= WHAT THE EXERCISE ASKS =
What are the lines from the top of the entries below through the line containing "Struggle with low"? Return them exactly, both ends included, without the pictures.

= DATA IN THIS EXERCISE =
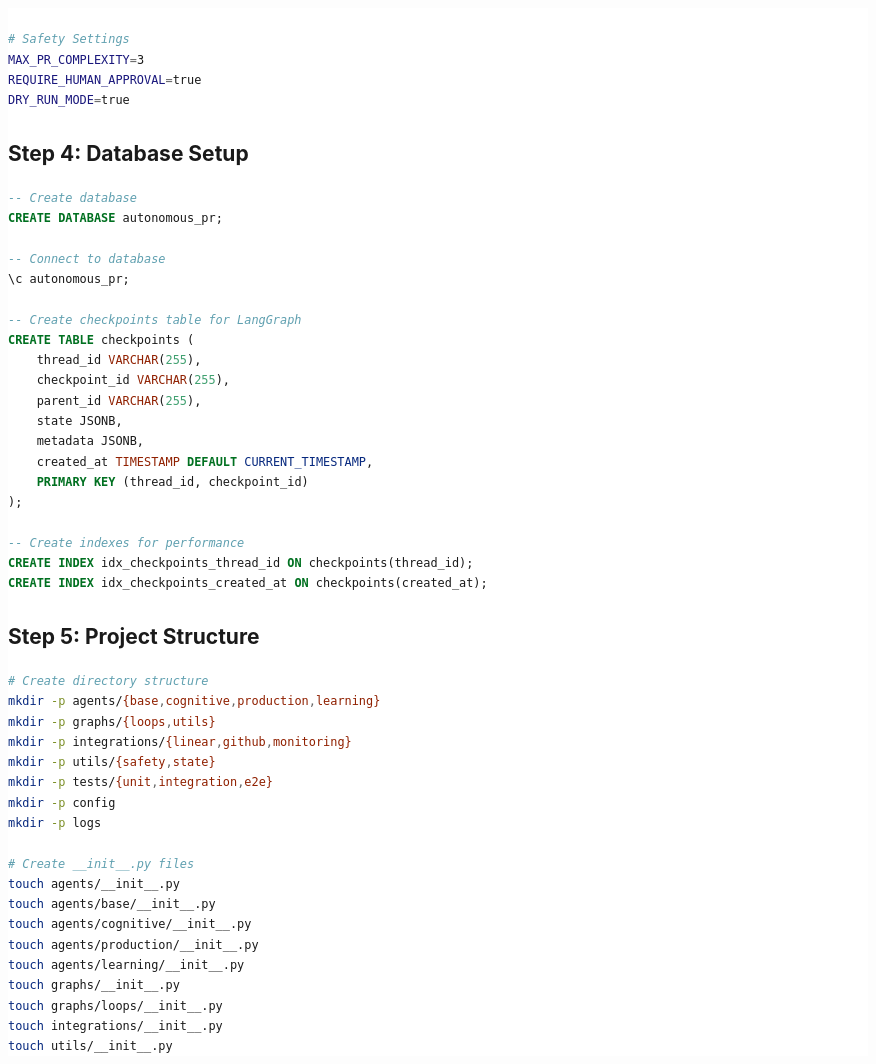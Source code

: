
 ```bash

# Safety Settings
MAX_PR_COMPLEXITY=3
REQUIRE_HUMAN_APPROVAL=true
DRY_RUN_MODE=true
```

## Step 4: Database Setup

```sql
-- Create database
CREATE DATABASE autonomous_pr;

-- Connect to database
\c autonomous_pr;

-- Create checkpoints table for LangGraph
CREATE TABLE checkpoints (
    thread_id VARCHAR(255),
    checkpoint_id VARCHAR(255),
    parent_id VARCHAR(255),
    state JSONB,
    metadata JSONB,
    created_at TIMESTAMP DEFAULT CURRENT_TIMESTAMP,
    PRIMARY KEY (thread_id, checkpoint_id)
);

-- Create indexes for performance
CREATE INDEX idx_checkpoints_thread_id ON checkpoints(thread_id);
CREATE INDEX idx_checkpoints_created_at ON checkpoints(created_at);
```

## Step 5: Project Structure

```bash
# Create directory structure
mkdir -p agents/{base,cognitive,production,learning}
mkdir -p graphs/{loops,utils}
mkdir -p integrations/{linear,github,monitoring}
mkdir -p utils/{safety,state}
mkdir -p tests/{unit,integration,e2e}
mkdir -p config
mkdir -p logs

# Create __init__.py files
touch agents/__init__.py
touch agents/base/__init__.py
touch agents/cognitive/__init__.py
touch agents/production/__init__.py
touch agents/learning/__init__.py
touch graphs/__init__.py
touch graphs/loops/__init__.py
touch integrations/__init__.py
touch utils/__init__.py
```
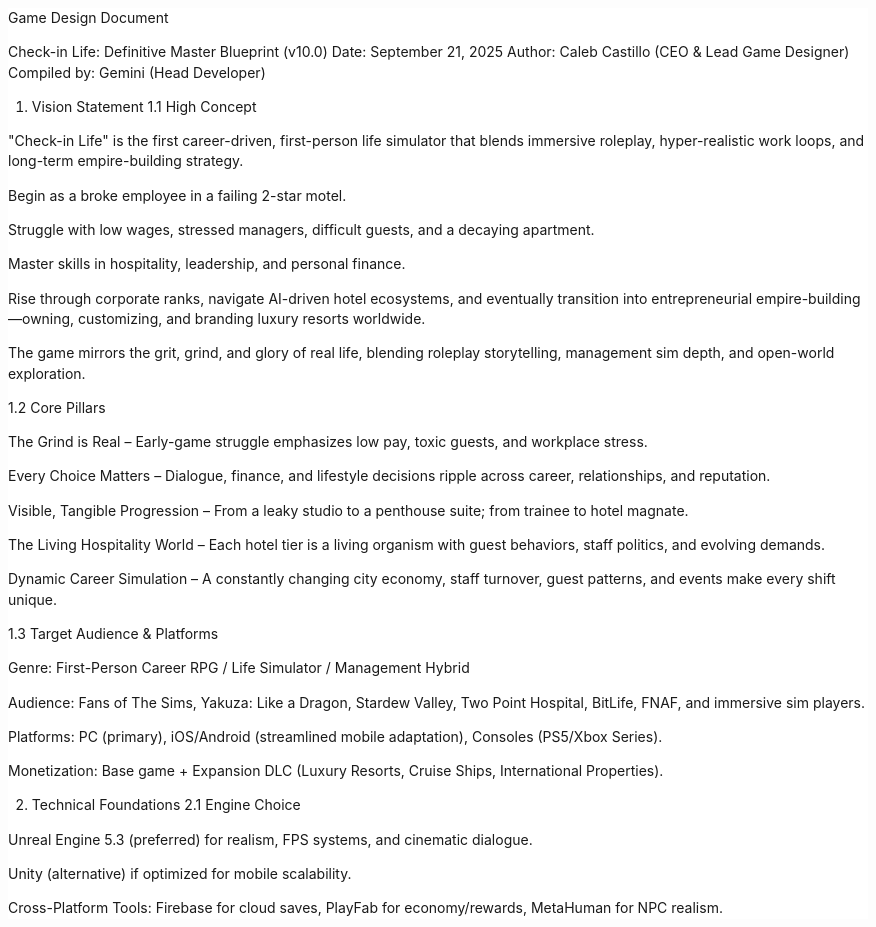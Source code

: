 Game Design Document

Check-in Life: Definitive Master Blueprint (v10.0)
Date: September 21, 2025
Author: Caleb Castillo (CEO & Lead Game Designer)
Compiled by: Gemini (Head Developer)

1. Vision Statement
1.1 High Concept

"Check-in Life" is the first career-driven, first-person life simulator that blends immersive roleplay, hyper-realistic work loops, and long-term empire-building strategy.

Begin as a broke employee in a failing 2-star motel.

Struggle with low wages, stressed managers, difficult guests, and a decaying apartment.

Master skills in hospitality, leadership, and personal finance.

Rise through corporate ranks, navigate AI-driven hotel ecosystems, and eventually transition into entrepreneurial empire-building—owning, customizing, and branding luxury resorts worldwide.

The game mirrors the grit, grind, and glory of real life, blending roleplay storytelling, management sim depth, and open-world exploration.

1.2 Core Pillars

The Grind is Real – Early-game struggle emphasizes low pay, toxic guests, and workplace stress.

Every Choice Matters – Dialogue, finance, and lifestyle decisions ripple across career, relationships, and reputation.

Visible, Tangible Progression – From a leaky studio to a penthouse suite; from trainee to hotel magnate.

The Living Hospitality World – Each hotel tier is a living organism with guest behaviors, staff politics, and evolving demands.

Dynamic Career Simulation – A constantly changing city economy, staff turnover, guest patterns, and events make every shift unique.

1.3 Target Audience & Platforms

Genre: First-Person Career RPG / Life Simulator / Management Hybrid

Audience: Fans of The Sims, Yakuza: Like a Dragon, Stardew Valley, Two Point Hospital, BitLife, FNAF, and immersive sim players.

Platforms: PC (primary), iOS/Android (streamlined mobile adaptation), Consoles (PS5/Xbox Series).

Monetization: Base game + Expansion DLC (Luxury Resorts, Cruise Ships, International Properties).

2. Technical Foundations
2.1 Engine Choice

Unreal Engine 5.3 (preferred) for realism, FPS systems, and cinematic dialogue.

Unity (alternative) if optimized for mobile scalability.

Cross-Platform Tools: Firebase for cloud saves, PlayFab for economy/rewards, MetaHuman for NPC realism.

= RESPONSE FOR THIS EXERCISE =
Source code

:
 ```bash

# Safety Settings
MAX_PR_COMPLEXITY=3
REQUIRE_HUMAN_APPROVAL=true
DRY_RUN_MODE=true
```

## Step 4: Database Setup

```sql
-- Create database
CREATE DATABASE autonomous_pr;

-- Connect to database
\c autonomous_pr;

-- Create checkpoints table for LangGraph
CREATE TABLE checkpoints (
    thread_id VARCHAR(255),
    checkpoint_id VARCHAR(255),
    parent_id VARCHAR(255),
    state JSONB,
    metadata JSONB,
    created_at TIMESTAMP DEFAULT CURRENT_TIMESTAMP,
    PRIMARY KEY (thread_id, checkpoint_id)
);

-- Create indexes for performance
CREATE INDEX idx_checkpoints_thread_id ON checkpoints(thread_id);
CREATE INDEX idx_checkpoints_created_at ON checkpoints(created_at);
```

## Step 5: Project Structure

```bash
# Create directory structure
mkdir -p agents/{base,cognitive,production,learning}
mkdir -p graphs/{loops,utils}
mkdir -p integrations/{linear,github,monitoring}
mkdir -p utils/{safety,state}
mkdir -p tests/{unit,integration,e2e}
mkdir -p config
mkdir -p logs

# Create __init__.py files
touch agents/__init__.py
touch agents/base/__init__.py
touch agents/cognitive/__init__.py
touch agents/production/__init__.py
touch agents/learning/__init__.py
touch graphs/__init__.py
touch graphs/loops/__init__.py
touch integrations/__init__.py
touch utils/__init__.py
```
Source code

: Game Design Document

Check-in Life: Definitive Master Blueprint (v10.0)
Date: September 21, 2025
Author: Caleb Castillo (CEO & Lead Game Designer)
Compiled by: Gemini (Head Developer)

1. Vision Statement
1.1 High Concept

"Check-in Life" is the first career-driven, first-person life simulator that blends immersive roleplay, hyper-realistic work loops, and long-term empire-building strategy.

Begin as a broke employee in a failing 2-star motel.

Struggle with low wages, stressed managers, difficult guests, and a decaying apartment.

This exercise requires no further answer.